* [What the exercise asks]: All of the data is to be set down again without alteration.

* [Records for this exercise]:
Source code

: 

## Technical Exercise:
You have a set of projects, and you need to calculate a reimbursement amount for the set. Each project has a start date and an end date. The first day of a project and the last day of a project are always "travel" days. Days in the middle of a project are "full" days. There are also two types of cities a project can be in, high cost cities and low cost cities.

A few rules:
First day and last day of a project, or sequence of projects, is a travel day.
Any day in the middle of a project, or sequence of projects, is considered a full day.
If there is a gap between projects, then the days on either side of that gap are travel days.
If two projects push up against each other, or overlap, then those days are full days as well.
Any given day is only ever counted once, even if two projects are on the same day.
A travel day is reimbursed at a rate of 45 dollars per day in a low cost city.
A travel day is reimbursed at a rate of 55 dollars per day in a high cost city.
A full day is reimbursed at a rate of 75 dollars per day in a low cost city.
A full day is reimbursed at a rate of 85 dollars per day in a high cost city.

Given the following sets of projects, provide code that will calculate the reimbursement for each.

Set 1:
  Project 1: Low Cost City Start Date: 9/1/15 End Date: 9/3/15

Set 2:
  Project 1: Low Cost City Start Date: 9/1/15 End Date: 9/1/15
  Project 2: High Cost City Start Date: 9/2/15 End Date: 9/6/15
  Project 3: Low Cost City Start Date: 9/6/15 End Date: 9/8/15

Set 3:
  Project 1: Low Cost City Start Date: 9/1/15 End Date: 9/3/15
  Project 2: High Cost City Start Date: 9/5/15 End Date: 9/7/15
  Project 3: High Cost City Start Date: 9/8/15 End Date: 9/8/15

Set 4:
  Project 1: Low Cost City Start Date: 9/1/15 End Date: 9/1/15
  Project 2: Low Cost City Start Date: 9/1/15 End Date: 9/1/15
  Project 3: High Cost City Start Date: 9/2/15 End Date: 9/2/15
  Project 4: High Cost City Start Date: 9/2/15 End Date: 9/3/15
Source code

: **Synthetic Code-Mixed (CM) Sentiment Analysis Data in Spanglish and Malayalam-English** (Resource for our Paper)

* [Solution for this problem]:
Source code

: 

## Technical Exercise:
You have a set of projects, and you need to calculate a reimbursement amount for the set. Each project has a start date and an end date. The first day of a project and the last day of a project are always "travel" days. Days in the middle of a project are "full" days. There are also two types of cities a project can be in, high cost cities and low cost cities.

A few rules:
First day and last day of a project, or sequence of projects, is a travel day.
Any day in the middle of a project, or sequence of projects, is considered a full day.
If there is a gap between projects, then the days on either side of that gap are travel days.
If two projects push up against each other, or overlap, then those days are full days as well.
Any given day is only ever counted once, even if two projects are on the same day.
A travel day is reimbursed at a rate of 45 dollars per day in a low cost city.
A travel day is reimbursed at a rate of 55 dollars per day in a high cost city.
A full day is reimbursed at a rate of 75 dollars per day in a low cost city.
A full day is reimbursed at a rate of 85 dollars per day in a high cost city.

Given the following sets of projects, provide code that will calculate the reimbursement for each.

Set 1:
  Project 1: Low Cost City Start Date: 9/1/15 End Date: 9/3/15

Set 2:
  Project 1: Low Cost City Start Date: 9/1/15 End Date: 9/1/15
  Project 2: High Cost City Start Date: 9/2/15 End Date: 9/6/15
  Project 3: Low Cost City Start Date: 9/6/15 End Date: 9/8/15

Set 3:
  Project 1: Low Cost City Start Date: 9/1/15 End Date: 9/3/15
  Project 2: High Cost City Start Date: 9/5/15 End Date: 9/7/15
  Project 3: High Cost City Start Date: 9/8/15 End Date: 9/8/15

Set 4:
  Project 1: Low Cost City Start Date: 9/1/15 End Date: 9/1/15
  Project 2: Low Cost City Start Date: 9/1/15 End Date: 9/1/15
  Project 3: High Cost City Start Date: 9/2/15 End Date: 9/2/15
  Project 4: High Cost City Start Date: 9/2/15 End Date: 9/3/15
Source code

: **Synthetic Code-Mixed (CM) Sentiment Analysis Data in Spanglish and Malayalam-English** (Resource for our Paper)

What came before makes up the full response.